*ABOUT THIS TASK*: Filter the records for "Ejemplo" and keep each line that has it.

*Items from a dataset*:
■ ■ ■ ■ ■

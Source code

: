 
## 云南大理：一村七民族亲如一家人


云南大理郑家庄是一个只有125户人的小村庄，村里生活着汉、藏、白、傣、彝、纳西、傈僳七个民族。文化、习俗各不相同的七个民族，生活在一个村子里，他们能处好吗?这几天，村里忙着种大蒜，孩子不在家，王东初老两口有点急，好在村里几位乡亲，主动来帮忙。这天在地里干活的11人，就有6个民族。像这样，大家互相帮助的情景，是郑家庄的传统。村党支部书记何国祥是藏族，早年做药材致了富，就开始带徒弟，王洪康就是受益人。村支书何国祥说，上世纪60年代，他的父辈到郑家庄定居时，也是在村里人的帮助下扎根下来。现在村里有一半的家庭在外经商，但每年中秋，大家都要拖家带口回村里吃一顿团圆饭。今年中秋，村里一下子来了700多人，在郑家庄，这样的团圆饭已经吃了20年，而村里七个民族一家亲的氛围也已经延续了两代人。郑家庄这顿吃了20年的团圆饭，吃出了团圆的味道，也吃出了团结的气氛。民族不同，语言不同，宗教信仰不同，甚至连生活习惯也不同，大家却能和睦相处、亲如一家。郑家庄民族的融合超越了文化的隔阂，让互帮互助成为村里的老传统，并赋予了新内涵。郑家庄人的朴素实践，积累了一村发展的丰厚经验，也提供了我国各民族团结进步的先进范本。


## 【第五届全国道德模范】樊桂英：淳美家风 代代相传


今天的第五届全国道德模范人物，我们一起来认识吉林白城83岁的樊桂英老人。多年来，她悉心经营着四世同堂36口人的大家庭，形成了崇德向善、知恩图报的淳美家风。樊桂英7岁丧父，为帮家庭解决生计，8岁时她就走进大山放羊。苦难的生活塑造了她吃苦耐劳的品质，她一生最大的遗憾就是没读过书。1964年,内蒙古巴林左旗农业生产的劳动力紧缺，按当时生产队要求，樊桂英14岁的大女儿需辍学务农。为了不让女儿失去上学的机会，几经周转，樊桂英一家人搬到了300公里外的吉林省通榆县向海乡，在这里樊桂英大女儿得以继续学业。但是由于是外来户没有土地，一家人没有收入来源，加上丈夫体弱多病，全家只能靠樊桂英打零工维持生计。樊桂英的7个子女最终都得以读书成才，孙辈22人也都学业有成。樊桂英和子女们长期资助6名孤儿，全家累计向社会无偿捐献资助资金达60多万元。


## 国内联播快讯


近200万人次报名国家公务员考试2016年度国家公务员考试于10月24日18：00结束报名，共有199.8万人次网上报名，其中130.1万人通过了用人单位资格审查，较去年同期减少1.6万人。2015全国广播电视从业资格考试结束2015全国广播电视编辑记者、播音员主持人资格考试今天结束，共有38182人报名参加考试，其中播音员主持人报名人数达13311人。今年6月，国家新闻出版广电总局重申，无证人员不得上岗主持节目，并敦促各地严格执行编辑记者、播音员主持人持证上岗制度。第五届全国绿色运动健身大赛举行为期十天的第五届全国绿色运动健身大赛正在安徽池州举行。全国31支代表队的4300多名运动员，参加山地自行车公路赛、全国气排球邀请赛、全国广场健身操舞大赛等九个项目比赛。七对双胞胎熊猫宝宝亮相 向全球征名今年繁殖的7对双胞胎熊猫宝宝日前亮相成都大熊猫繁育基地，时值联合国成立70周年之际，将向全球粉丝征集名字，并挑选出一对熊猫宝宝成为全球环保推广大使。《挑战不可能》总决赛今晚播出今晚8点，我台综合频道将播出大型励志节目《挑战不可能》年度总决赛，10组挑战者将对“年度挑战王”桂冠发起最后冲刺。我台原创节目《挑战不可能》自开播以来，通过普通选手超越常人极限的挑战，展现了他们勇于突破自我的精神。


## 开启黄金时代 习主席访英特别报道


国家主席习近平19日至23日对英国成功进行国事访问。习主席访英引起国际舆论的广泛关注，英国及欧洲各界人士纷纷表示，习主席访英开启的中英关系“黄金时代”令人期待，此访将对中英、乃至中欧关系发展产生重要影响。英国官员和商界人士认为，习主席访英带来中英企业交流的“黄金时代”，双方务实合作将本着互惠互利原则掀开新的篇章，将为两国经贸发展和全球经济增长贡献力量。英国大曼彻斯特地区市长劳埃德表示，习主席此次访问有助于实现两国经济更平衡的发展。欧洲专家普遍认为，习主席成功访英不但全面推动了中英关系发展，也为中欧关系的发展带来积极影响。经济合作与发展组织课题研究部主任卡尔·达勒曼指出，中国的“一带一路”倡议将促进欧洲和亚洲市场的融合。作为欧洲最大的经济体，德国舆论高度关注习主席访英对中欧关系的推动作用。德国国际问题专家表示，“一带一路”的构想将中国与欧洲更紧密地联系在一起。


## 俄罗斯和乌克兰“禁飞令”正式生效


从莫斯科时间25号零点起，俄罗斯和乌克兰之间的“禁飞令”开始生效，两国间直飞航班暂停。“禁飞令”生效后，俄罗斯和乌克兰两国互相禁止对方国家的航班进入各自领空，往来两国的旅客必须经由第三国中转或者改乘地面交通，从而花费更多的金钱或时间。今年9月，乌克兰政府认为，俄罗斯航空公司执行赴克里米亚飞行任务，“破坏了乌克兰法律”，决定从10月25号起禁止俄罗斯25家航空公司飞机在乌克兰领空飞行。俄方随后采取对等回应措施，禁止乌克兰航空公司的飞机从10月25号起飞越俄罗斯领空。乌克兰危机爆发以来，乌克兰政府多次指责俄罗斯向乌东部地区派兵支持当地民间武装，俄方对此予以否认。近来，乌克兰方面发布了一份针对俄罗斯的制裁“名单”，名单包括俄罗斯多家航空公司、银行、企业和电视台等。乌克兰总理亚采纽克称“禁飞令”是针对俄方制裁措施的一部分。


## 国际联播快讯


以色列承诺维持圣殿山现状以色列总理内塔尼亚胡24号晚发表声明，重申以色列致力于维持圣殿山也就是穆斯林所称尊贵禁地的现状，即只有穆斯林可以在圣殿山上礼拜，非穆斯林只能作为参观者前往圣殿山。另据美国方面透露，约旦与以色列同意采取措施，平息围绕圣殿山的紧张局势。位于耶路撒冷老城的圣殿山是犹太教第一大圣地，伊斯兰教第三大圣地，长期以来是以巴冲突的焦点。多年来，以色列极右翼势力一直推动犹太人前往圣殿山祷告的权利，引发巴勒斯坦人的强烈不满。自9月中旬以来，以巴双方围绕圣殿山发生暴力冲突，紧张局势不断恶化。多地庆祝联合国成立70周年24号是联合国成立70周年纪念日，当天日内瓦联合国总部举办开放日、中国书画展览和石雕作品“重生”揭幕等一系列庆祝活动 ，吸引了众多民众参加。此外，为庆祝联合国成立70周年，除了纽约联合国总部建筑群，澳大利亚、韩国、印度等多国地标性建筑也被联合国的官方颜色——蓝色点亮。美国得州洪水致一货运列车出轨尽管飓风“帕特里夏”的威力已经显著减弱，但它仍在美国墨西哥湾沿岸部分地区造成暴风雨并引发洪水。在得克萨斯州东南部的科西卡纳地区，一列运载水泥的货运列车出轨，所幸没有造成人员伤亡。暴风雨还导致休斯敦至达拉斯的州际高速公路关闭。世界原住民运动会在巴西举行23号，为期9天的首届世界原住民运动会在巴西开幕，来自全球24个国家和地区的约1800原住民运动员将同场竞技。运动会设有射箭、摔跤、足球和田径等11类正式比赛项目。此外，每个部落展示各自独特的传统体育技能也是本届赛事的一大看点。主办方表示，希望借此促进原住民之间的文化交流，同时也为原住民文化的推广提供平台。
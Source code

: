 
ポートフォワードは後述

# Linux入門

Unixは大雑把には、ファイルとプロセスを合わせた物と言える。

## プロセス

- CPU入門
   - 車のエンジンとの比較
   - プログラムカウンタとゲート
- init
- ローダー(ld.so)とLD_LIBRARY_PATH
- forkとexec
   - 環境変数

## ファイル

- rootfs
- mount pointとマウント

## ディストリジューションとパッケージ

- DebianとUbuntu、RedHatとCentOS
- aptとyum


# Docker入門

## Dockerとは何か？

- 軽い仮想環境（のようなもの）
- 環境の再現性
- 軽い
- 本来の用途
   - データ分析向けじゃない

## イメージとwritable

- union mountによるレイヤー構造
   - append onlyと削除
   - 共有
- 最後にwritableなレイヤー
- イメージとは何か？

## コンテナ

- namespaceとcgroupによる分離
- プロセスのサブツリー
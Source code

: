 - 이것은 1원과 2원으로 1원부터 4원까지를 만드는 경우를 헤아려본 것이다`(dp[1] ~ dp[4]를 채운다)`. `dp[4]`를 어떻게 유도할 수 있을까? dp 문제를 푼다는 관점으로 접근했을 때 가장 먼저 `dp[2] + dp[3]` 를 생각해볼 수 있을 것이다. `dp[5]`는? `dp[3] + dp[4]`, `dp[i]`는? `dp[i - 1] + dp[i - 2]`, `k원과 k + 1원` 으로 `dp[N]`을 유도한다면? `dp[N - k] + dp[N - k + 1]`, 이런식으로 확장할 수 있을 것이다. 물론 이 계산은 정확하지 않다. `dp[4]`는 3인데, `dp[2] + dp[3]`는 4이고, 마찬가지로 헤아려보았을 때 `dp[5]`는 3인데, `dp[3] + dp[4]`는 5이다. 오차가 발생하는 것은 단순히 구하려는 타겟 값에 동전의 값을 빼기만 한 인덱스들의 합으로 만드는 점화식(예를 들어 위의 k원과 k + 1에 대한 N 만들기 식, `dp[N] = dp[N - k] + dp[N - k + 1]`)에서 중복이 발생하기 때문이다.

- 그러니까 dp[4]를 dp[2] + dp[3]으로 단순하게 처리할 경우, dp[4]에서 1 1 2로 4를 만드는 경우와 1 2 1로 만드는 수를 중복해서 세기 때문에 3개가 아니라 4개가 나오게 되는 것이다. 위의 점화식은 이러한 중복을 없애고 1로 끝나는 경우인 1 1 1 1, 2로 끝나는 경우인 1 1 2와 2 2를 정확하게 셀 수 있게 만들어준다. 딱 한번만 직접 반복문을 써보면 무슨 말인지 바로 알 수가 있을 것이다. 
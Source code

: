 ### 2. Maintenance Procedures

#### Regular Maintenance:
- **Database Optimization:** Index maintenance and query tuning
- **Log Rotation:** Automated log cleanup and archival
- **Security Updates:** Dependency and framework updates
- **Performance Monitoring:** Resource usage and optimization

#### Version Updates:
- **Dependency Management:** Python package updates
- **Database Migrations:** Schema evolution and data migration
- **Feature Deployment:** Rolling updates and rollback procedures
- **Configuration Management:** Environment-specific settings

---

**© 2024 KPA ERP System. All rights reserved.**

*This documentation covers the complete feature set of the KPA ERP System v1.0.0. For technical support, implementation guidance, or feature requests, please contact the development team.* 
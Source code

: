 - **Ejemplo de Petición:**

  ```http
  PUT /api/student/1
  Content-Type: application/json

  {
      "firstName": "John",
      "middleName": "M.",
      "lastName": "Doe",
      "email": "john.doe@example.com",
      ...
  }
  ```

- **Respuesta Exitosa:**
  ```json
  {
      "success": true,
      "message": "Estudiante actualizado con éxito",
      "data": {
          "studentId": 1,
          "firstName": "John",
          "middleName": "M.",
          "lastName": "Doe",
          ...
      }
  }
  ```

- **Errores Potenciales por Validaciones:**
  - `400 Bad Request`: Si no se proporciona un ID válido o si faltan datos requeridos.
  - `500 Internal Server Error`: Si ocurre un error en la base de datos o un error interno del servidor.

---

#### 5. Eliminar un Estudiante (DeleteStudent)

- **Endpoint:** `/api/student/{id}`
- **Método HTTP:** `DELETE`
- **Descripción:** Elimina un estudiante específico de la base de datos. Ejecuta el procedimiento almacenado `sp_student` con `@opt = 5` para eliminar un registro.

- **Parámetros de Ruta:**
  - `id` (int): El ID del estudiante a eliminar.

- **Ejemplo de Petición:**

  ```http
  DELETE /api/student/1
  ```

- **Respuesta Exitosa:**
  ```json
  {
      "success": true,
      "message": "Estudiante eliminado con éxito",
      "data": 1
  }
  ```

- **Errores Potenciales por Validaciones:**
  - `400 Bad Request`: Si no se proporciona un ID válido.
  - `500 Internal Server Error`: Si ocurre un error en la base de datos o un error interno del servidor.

■ ■ ■ ■ ■

*RESPONSE*:
: - **Ejemplo de Petición:**
- **Ejemplo de Petición:**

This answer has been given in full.